**What to produce:**
Each word in the data below should be copied exactly; the images should not.

**Items from a data source:**
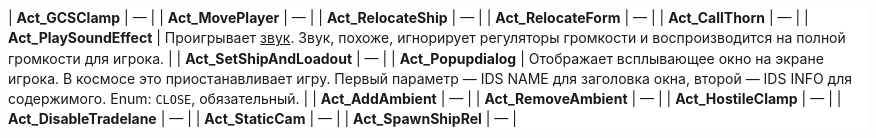 | **Act_GCSClamp**             | —                                                                                                                                                                                                                                                                                                                                                                                                       |
| **Act_MovePlayer**           | —                                                                                                                                                                                                                                                                                                                                                                                                       |
| **Act_RelocateShip**         | —                                                                                                                                                                                                                                                                                                                                                                                                       |
| **Act_RelocateForm**         | —                                                                                                                                                                                                                                                                                                                                                                                                       |
| **Act_CallThorn**            | —                                                                                                                                                                                                                                                                                                                                                                                                       |
| **Act_PlaySoundEffect**      | Проигрывает [звук](../../../typed-inis/sounds.md). Звук, похоже, игнорирует регуляторы громкости и воспроизводится на полной громкости для игрока.                                                                                                                                                                                                                                                      |
| **Act_SetShipAndLoadout**    | —                                                                                                                                                                                                                                                                                                                                                                                                       |
| **Act_Popupdialog**          | Отображает всплывающее окно на экране игрока. В космосе это приостанавливает игру. Первый параметр — IDS NAME для заголовка окна, второй — IDS INFO для содержимого. Enum: `CLOSE`, обязательный.                                                                                                                                                                                                       |
| **Act_AddAmbient**           | —                                                                                                                                                                                                                                                                                                                                                                                                       |
| **Act_RemoveAmbient**        | —                                                                                                                                                                                                                                                                                                                                                                                                       |
| **Act_HostileClamp**         | —                                                                                                                                                                                                                                                                                                                                                                                                       |
| **Act_DisableTradelane**     | —                                                                                                                                                                                                                                                                                                                                                                                                       |
| **Act_StaticCam**            | —                                                                                                                                                                                                                                                                                                                                                                                                       |
| **Act_SpawnShipRel**         | —                                                                                                                                                                                                                                                                                                                                                                                                       |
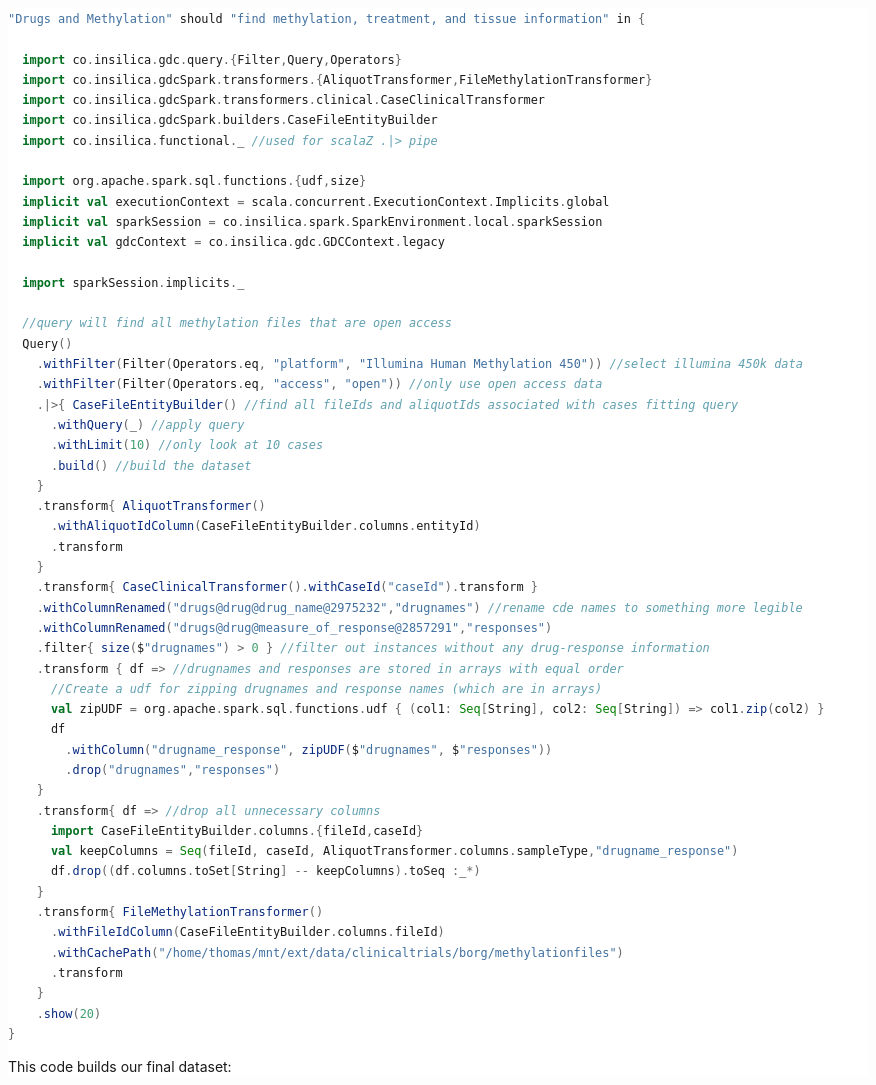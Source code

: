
 ```scala 
"Drugs and Methylation" should "find methylation, treatment, and tissue information" in {

  import co.insilica.gdc.query.{Filter,Query,Operators}
  import co.insilica.gdcSpark.transformers.{AliquotTransformer,FileMethylationTransformer}
  import co.insilica.gdcSpark.transformers.clinical.CaseClinicalTransformer
  import co.insilica.gdcSpark.builders.CaseFileEntityBuilder
  import co.insilica.functional._ //used for scalaZ .|> pipe

  import org.apache.spark.sql.functions.{udf,size}
  implicit val executionContext = scala.concurrent.ExecutionContext.Implicits.global
  implicit val sparkSession = co.insilica.spark.SparkEnvironment.local.sparkSession
  implicit val gdcContext = co.insilica.gdc.GDCContext.legacy

  import sparkSession.implicits._

  //query will find all methylation files that are open access
  Query()
    .withFilter(Filter(Operators.eq, "platform", "Illumina Human Methylation 450")) //select illumina 450k data
    .withFilter(Filter(Operators.eq, "access", "open")) //only use open access data
    .|>{ CaseFileEntityBuilder() //find all fileIds and aliquotIds associated with cases fitting query
      .withQuery(_) //apply query
      .withLimit(10) //only look at 10 cases
      .build() //build the dataset
    }
    .transform{ AliquotTransformer()
      .withAliquotIdColumn(CaseFileEntityBuilder.columns.entityId)
      .transform
    }
    .transform{ CaseClinicalTransformer().withCaseId("caseId").transform }
    .withColumnRenamed("drugs@drug@drug_name@2975232","drugnames") //rename cde names to something more legible
    .withColumnRenamed("drugs@drug@measure_of_response@2857291","responses")
    .filter{ size($"drugnames") > 0 } //filter out instances without any drug-response information
    .transform { df => //drugnames and responses are stored in arrays with equal order
      //Create a udf for zipping drugnames and response names (which are in arrays)
      val zipUDF = org.apache.spark.sql.functions.udf { (col1: Seq[String], col2: Seq[String]) => col1.zip(col2) }
      df
        .withColumn("drugname_response", zipUDF($"drugnames", $"responses"))
        .drop("drugnames","responses")
    }
    .transform{ df => //drop all unnecessary columns
      import CaseFileEntityBuilder.columns.{fileId,caseId}
      val keepColumns = Seq(fileId, caseId, AliquotTransformer.columns.sampleType,"drugname_response")
      df.drop((df.columns.toSet[String] -- keepColumns).toSeq :_*)
    }
    .transform{ FileMethylationTransformer()
      .withFileIdColumn(CaseFileEntityBuilder.columns.fileId)
      .withCachePath("/home/thomas/mnt/ext/data/clinicaltrials/borg/methylationfiles")
      .transform
    }
    .show(20)
}
```
  This code builds our final dataset:
  
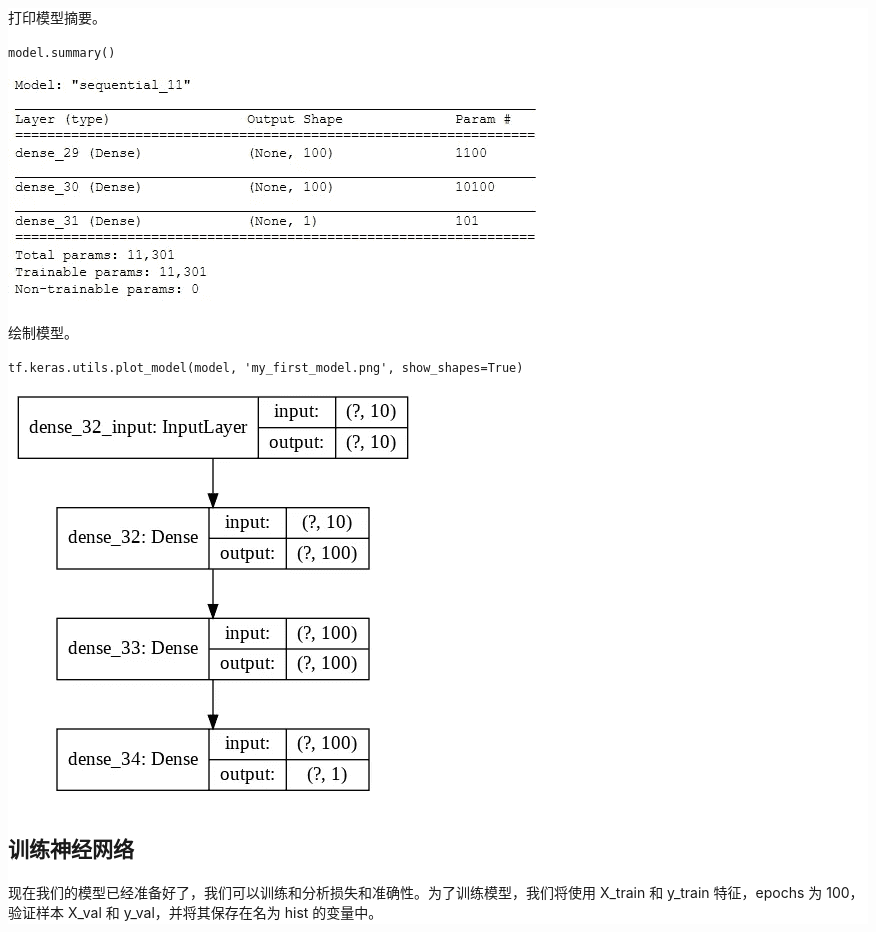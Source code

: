 打印模型摘要。

```
model.summary()
```

![](img/9ea2696f87aa6d109649f84f8875b9df.png)

绘制模型。

```
tf.keras.utils.plot_model(model, 'my_first_model.png', show_shapes=True)
```

![](img/1a96ad4cc10a1004b79ad2448891d6a3.png)

## 训练神经网络

现在我们的模型已经准备好了，我们可以训练和分析损失和准确性。为了训练模型，我们将使用 X_train 和 y_train 特征，epochs 为 100，验证样本 X_val 和 y_val，并将其保存在名为 hist 的变量中。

**Expected answer:**
 | **Act_GCSClamp**             | —                                                                                                                                                                                                                                                                                                                                                                                                       |
| **Act_MovePlayer**           | —                                                                                                                                                                                                                                                                                                                                                                                                       |
| **Act_RelocateShip**         | —                                                                                                                                                                                                                                                                                                                                                                                                       |
| **Act_RelocateForm**         | —                                                                                                                                                                                                                                                                                                                                                                                                       |
| **Act_CallThorn**            | —                                                                                                                                                                                                                                                                                                                                                                                                       |
| **Act_PlaySoundEffect**      | Проигрывает [звук](../../../typed-inis/sounds.md). Звук, похоже, игнорирует регуляторы громкости и воспроизводится на полной громкости для игрока.                                                                                                                                                                                                                                                      |
| **Act_SetShipAndLoadout**    | —                                                                                                                                                                                                                                                                                                                                                                                                       |
| **Act_Popupdialog**          | Отображает всплывающее окно на экране игрока. В космосе это приостанавливает игру. Первый параметр — IDS NAME для заголовка окна, второй — IDS INFO для содержимого. Enum: `CLOSE`, обязательный.                                                                                                                                                                                                       |
| **Act_AddAmbient**           | —                                                                                                                                                                                                                                                                                                                                                                                                       |
| **Act_RemoveAmbient**        | —                                                                                                                                                                                                                                                                                                                                                                                                       |
| **Act_HostileClamp**         | —                                                                                                                                                                                                                                                                                                                                                                                                       |
| **Act_DisableTradelane**     | —                                                                                                                                                                                                                                                                                                                                                                                                       |
| **Act_StaticCam**            | —                                                                                                                                                                                                                                                                                                                                                                                                       |
| **Act_SpawnShipRel**         | —                                                                                                                                                                                                                                                                                                                                                                                                       |
Source code

:
 ```scala 
"Drugs and Methylation" should "find methylation, treatment, and tissue information" in {

  import co.insilica.gdc.query.{Filter,Query,Operators}
  import co.insilica.gdcSpark.transformers.{AliquotTransformer,FileMethylationTransformer}
  import co.insilica.gdcSpark.transformers.clinical.CaseClinicalTransformer
  import co.insilica.gdcSpark.builders.CaseFileEntityBuilder
  import co.insilica.functional._ //used for scalaZ .|> pipe

  import org.apache.spark.sql.functions.{udf,size}
  implicit val executionContext = scala.concurrent.ExecutionContext.Implicits.global
  implicit val sparkSession = co.insilica.spark.SparkEnvironment.local.sparkSession
  implicit val gdcContext = co.insilica.gdc.GDCContext.legacy

  import sparkSession.implicits._

  //query will find all methylation files that are open access
  Query()
    .withFilter(Filter(Operators.eq, "platform", "Illumina Human Methylation 450")) //select illumina 450k data
    .withFilter(Filter(Operators.eq, "access", "open")) //only use open access data
    .|>{ CaseFileEntityBuilder() //find all fileIds and aliquotIds associated with cases fitting query
      .withQuery(_) //apply query
      .withLimit(10) //only look at 10 cases
      .build() //build the dataset
    }
    .transform{ AliquotTransformer()
      .withAliquotIdColumn(CaseFileEntityBuilder.columns.entityId)
      .transform
    }
    .transform{ CaseClinicalTransformer().withCaseId("caseId").transform }
    .withColumnRenamed("drugs@drug@drug_name@2975232","drugnames") //rename cde names to something more legible
    .withColumnRenamed("drugs@drug@measure_of_response@2857291","responses")
    .filter{ size($"drugnames") > 0 } //filter out instances without any drug-response information
    .transform { df => //drugnames and responses are stored in arrays with equal order
      //Create a udf for zipping drugnames and response names (which are in arrays)
      val zipUDF = org.apache.spark.sql.functions.udf { (col1: Seq[String], col2: Seq[String]) => col1.zip(col2) }
      df
        .withColumn("drugname_response", zipUDF($"drugnames", $"responses"))
        .drop("drugnames","responses")
    }
    .transform{ df => //drop all unnecessary columns
      import CaseFileEntityBuilder.columns.{fileId,caseId}
      val keepColumns = Seq(fileId, caseId, AliquotTransformer.columns.sampleType,"drugname_response")
      df.drop((df.columns.toSet[String] -- keepColumns).toSeq :_*)
    }
    .transform{ FileMethylationTransformer()
      .withFileIdColumn(CaseFileEntityBuilder.columns.fileId)
      .withCachePath("/home/thomas/mnt/ext/data/clinicaltrials/borg/methylationfiles")
      .transform
    }
    .show(20)
}
```
  This code builds our final dataset:
  
Source code

: 打印模型摘要。

```
model.summary()
```

![](img/9ea2696f87aa6d109649f84f8875b9df.png)

绘制模型。

```
tf.keras.utils.plot_model(model, 'my_first_model.png', show_shapes=True)
```

![](img/1a96ad4cc10a1004b79ad2448891d6a3.png)

## 训练神经网络

现在我们的模型已经准备好了，我们可以训练和分析损失和准确性。为了训练模型，我们将使用 X_train 和 y_train 特征，epochs 为 100，验证样本 X_val 和 y_val，并将其保存在名为 hist 的变量中。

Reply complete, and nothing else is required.